TASK INSTRUCTIONS »
Among the following entries, say how many lines contain the word "결과에서"; the answer is a number and nothing else.

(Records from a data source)
────────

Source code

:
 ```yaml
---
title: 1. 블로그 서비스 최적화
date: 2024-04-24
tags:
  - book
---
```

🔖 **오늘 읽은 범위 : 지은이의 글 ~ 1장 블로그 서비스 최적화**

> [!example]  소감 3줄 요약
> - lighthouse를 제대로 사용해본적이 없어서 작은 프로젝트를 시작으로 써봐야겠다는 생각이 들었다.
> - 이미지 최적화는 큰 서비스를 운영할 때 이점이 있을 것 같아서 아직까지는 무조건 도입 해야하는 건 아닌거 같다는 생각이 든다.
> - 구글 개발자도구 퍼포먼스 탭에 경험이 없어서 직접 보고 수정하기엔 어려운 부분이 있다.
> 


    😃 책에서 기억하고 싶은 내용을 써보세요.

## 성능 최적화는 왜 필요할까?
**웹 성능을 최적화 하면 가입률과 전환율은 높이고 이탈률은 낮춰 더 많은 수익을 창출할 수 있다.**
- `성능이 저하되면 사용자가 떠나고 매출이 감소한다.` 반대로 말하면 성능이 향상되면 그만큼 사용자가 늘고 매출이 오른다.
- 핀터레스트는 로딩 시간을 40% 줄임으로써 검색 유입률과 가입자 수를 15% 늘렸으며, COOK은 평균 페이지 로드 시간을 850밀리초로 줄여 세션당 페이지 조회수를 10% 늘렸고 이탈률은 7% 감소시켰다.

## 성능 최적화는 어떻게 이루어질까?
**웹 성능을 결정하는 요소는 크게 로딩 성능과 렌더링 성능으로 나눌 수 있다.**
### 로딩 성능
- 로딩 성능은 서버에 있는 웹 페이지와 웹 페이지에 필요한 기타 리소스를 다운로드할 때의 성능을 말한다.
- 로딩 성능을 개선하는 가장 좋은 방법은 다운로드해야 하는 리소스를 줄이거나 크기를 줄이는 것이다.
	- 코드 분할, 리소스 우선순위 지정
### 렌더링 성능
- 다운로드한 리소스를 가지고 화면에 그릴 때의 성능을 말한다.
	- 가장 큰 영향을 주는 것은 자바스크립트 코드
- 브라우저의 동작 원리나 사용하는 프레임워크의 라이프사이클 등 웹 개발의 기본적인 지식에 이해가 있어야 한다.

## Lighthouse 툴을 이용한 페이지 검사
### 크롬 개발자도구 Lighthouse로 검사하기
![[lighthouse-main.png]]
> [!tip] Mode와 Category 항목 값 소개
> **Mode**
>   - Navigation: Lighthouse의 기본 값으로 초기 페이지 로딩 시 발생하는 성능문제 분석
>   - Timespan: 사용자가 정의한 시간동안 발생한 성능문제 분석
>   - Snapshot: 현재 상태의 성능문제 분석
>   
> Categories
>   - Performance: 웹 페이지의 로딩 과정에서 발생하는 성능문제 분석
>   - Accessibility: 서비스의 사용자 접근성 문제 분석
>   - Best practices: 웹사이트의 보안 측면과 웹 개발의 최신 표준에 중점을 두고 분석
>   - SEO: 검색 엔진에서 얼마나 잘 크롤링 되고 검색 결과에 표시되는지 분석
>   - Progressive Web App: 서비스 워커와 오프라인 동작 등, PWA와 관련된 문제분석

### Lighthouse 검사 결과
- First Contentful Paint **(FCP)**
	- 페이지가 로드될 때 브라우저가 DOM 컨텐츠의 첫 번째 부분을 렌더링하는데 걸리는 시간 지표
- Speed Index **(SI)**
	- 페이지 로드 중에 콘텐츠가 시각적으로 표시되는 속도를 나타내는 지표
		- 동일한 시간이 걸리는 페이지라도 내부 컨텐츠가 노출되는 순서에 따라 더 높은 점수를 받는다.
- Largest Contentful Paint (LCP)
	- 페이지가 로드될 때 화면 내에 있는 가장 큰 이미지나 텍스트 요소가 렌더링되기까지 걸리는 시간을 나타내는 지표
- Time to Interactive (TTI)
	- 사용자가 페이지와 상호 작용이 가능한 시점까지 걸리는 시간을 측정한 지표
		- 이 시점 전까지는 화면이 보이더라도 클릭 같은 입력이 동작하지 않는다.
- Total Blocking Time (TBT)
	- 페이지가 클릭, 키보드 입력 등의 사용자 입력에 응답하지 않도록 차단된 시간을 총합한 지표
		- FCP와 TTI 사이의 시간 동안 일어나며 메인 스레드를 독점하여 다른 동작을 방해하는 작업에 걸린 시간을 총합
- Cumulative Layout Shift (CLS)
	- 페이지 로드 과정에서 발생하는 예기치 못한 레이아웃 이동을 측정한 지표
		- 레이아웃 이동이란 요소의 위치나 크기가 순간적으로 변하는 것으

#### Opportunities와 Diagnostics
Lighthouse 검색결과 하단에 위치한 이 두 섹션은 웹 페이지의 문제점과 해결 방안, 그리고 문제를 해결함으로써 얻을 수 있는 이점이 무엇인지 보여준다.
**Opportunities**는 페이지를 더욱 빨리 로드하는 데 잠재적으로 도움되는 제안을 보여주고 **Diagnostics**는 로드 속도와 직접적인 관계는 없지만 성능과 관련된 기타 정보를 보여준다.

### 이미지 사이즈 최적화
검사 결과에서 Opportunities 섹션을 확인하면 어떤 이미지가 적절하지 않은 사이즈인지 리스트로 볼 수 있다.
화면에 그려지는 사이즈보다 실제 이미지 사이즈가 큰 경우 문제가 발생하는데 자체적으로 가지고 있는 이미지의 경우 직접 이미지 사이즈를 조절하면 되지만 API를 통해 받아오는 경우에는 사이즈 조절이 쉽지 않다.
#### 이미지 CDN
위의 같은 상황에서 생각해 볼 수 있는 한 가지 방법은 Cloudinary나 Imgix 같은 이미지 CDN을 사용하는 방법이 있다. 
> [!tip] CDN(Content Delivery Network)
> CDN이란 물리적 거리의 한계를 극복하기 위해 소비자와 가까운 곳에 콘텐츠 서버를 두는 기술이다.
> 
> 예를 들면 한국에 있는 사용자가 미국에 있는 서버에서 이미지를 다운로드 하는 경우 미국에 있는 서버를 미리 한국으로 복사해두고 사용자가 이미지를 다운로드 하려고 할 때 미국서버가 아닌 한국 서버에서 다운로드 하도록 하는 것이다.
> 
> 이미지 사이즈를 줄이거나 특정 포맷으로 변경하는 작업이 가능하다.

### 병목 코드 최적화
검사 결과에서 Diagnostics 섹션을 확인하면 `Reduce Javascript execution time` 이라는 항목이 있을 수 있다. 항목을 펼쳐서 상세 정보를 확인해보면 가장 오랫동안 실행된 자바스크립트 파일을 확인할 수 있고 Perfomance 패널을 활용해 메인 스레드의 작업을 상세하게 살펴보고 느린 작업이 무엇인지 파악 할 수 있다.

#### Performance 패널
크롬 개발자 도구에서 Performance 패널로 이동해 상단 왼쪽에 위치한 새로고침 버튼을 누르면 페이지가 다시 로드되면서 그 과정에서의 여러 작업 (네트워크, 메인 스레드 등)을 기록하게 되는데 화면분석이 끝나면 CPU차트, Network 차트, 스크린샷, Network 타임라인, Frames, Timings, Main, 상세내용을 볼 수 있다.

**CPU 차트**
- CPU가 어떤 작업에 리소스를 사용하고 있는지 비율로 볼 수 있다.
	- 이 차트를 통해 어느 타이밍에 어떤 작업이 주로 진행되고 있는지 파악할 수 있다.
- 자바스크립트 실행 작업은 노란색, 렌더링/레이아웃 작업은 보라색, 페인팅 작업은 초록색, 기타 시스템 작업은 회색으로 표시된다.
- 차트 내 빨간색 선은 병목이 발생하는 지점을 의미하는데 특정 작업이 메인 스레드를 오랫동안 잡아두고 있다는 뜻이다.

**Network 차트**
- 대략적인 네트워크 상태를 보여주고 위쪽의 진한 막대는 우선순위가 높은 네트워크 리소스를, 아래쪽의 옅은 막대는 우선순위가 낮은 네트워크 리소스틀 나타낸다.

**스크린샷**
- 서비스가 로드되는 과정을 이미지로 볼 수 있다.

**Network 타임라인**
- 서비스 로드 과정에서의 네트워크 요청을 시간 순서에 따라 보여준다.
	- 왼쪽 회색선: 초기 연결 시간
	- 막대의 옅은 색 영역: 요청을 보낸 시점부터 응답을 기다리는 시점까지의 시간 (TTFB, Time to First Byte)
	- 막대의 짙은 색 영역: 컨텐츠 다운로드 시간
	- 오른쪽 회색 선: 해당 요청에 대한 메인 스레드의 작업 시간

────────

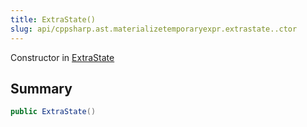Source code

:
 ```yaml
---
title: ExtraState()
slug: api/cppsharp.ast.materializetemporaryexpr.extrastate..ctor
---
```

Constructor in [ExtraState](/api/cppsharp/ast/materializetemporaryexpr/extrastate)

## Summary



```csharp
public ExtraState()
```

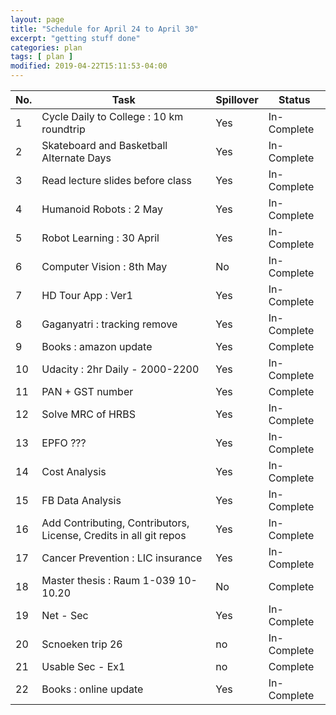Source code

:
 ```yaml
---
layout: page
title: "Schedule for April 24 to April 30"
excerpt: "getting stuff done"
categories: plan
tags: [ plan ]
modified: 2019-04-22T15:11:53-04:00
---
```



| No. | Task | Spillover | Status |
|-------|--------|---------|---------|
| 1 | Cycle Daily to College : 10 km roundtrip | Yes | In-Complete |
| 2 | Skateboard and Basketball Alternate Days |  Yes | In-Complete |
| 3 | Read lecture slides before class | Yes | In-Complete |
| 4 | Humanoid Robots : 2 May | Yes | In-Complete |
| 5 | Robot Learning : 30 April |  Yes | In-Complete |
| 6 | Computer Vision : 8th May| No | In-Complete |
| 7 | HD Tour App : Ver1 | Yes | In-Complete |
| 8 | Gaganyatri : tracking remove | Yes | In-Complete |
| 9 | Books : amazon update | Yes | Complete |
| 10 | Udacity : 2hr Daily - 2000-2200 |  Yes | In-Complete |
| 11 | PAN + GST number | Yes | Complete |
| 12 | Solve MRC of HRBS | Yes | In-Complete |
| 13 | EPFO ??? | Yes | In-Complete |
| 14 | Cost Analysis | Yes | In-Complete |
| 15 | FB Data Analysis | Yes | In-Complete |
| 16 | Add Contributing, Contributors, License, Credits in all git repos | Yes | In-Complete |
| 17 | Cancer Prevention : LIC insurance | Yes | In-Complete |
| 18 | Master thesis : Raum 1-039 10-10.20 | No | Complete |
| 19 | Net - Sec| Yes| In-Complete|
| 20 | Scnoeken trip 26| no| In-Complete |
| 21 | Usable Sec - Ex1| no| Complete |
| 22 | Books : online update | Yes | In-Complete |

────────

SOLUTION TO THIS PROBLEM »
2